### What to do
Output all entries below exactly as they are given.

(Collected data)

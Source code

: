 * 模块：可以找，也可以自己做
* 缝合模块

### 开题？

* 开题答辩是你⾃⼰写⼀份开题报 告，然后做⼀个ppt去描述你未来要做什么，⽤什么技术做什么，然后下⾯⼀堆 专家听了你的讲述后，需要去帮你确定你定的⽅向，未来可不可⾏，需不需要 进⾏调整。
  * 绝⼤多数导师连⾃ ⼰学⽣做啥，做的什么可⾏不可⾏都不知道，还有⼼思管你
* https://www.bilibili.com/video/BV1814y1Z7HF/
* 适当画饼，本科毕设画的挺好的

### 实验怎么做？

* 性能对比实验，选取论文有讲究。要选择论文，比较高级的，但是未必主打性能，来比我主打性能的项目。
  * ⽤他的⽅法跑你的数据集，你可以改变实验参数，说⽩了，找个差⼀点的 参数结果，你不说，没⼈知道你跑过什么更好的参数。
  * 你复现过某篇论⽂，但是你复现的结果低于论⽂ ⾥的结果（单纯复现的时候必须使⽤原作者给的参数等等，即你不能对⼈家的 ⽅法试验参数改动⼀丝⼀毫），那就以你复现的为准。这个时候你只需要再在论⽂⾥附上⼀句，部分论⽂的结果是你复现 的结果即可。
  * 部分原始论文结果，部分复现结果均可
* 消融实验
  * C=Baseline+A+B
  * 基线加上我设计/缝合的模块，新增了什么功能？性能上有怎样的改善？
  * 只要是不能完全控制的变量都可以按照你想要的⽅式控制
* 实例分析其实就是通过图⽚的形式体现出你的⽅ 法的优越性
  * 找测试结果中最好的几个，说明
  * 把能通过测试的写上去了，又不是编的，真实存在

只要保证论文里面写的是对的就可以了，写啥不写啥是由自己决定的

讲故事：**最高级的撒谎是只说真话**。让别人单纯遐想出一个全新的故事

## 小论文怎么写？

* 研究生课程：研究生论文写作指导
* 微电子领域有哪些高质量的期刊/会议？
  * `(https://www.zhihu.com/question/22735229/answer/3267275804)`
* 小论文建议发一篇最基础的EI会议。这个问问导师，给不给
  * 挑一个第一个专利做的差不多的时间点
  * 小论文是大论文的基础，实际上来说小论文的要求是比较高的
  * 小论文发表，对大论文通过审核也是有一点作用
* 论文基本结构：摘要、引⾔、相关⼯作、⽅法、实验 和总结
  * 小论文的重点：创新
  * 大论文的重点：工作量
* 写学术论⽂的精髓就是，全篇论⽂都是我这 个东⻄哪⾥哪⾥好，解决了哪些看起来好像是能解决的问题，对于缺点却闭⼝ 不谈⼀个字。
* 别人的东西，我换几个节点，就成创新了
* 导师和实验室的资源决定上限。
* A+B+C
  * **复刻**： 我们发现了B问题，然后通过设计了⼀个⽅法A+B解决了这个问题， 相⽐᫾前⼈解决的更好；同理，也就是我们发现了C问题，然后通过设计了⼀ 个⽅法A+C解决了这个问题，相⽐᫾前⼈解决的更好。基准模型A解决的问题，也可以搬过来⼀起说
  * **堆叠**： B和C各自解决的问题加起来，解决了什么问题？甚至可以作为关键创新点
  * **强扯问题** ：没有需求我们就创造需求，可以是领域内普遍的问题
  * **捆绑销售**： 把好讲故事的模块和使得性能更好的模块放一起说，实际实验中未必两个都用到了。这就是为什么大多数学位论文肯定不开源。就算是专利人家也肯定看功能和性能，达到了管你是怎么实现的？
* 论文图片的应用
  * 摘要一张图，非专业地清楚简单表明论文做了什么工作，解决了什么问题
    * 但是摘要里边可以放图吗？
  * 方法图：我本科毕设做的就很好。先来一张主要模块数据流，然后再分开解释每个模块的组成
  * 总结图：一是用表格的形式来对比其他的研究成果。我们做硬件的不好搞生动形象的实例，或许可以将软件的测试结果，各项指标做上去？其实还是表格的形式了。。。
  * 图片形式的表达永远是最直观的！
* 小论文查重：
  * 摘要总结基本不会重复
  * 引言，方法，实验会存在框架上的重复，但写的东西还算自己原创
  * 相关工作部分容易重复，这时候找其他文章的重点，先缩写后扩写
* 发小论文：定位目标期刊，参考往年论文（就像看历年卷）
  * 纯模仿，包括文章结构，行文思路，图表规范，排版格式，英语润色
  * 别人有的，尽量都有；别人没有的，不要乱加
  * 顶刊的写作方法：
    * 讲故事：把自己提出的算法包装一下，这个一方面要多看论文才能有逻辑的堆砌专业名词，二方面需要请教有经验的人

### Response for this exercise
Source code

: * 模块：可以找，也可以自己做
* 缝合模块

### 开题？

* 开题答辩是你⾃⼰写⼀份开题报 告，然后做⼀个ppt去描述你未来要做什么，⽤什么技术做什么，然后下⾯⼀堆 专家听了你的讲述后，需要去帮你确定你定的⽅向，未来可不可⾏，需不需要 进⾏调整。
  * 绝⼤多数导师连⾃ ⼰学⽣做啥，做的什么可⾏不可⾏都不知道，还有⼼思管你
* https://www.bilibili.com/video/BV1814y1Z7HF/
* 适当画饼，本科毕设画的挺好的

### 实验怎么做？

* 性能对比实验，选取论文有讲究。要选择论文，比较高级的，但是未必主打性能，来比我主打性能的项目。
  * ⽤他的⽅法跑你的数据集，你可以改变实验参数，说⽩了，找个差⼀点的 参数结果，你不说，没⼈知道你跑过什么更好的参数。
  * 你复现过某篇论⽂，但是你复现的结果低于论⽂ ⾥的结果（单纯复现的时候必须使⽤原作者给的参数等等，即你不能对⼈家的 ⽅法试验参数改动⼀丝⼀毫），那就以你复现的为准。这个时候你只需要再在论⽂⾥附上⼀句，部分论⽂的结果是你复现 的结果即可。
  * 部分原始论文结果，部分复现结果均可
* 消融实验
  * C=Baseline+A+B
  * 基线加上我设计/缝合的模块，新增了什么功能？性能上有怎样的改善？
  * 只要是不能完全控制的变量都可以按照你想要的⽅式控制
* 实例分析其实就是通过图⽚的形式体现出你的⽅ 法的优越性
  * 找测试结果中最好的几个，说明
  * 把能通过测试的写上去了，又不是编的，真实存在

只要保证论文里面写的是对的就可以了，写啥不写啥是由自己决定的

讲故事：**最高级的撒谎是只说真话**。让别人单纯遐想出一个全新的故事

## 小论文怎么写？

* 研究生课程：研究生论文写作指导
* 微电子领域有哪些高质量的期刊/会议？
  * `(https://www.zhihu.com/question/22735229/answer/3267275804)`
* 小论文建议发一篇最基础的EI会议。这个问问导师，给不给
  * 挑一个第一个专利做的差不多的时间点
  * 小论文是大论文的基础，实际上来说小论文的要求是比较高的
  * 小论文发表，对大论文通过审核也是有一点作用
* 论文基本结构：摘要、引⾔、相关⼯作、⽅法、实验 和总结
  * 小论文的重点：创新
  * 大论文的重点：工作量
* 写学术论⽂的精髓就是，全篇论⽂都是我这 个东⻄哪⾥哪⾥好，解决了哪些看起来好像是能解决的问题，对于缺点却闭⼝ 不谈⼀个字。
* 别人的东西，我换几个节点，就成创新了
* 导师和实验室的资源决定上限。
* A+B+C
  * **复刻**： 我们发现了B问题，然后通过设计了⼀个⽅法A+B解决了这个问题， 相⽐᫾前⼈解决的更好；同理，也就是我们发现了C问题，然后通过设计了⼀ 个⽅法A+C解决了这个问题，相⽐᫾前⼈解决的更好。基准模型A解决的问题，也可以搬过来⼀起说
  * **堆叠**： B和C各自解决的问题加起来，解决了什么问题？甚至可以作为关键创新点
  * **强扯问题** ：没有需求我们就创造需求，可以是领域内普遍的问题
  * **捆绑销售**： 把好讲故事的模块和使得性能更好的模块放一起说，实际实验中未必两个都用到了。这就是为什么大多数学位论文肯定不开源。就算是专利人家也肯定看功能和性能，达到了管你是怎么实现的？
* 论文图片的应用
  * 摘要一张图，非专业地清楚简单表明论文做了什么工作，解决了什么问题
    * 但是摘要里边可以放图吗？
  * 方法图：我本科毕设做的就很好。先来一张主要模块数据流，然后再分开解释每个模块的组成
  * 总结图：一是用表格的形式来对比其他的研究成果。我们做硬件的不好搞生动形象的实例，或许可以将软件的测试结果，各项指标做上去？其实还是表格的形式了。。。
  * 图片形式的表达永远是最直观的！
* 小论文查重：
  * 摘要总结基本不会重复
  * 引言，方法，实验会存在框架上的重复，但写的东西还算自己原创
  * 相关工作部分容易重复，这时候找其他文章的重点，先缩写后扩写
* 发小论文：定位目标期刊，参考往年论文（就像看历年卷）
  * 纯模仿，包括文章结构，行文思路，图表规范，排版格式，英语润色
  * 别人有的，尽量都有；别人没有的，不要乱加
  * 顶刊的写作方法：
    * 讲故事：把自己提出的算法包装一下，这个一方面要多看论文才能有逻辑的堆砌专业名词，二方面需要请教有经验的人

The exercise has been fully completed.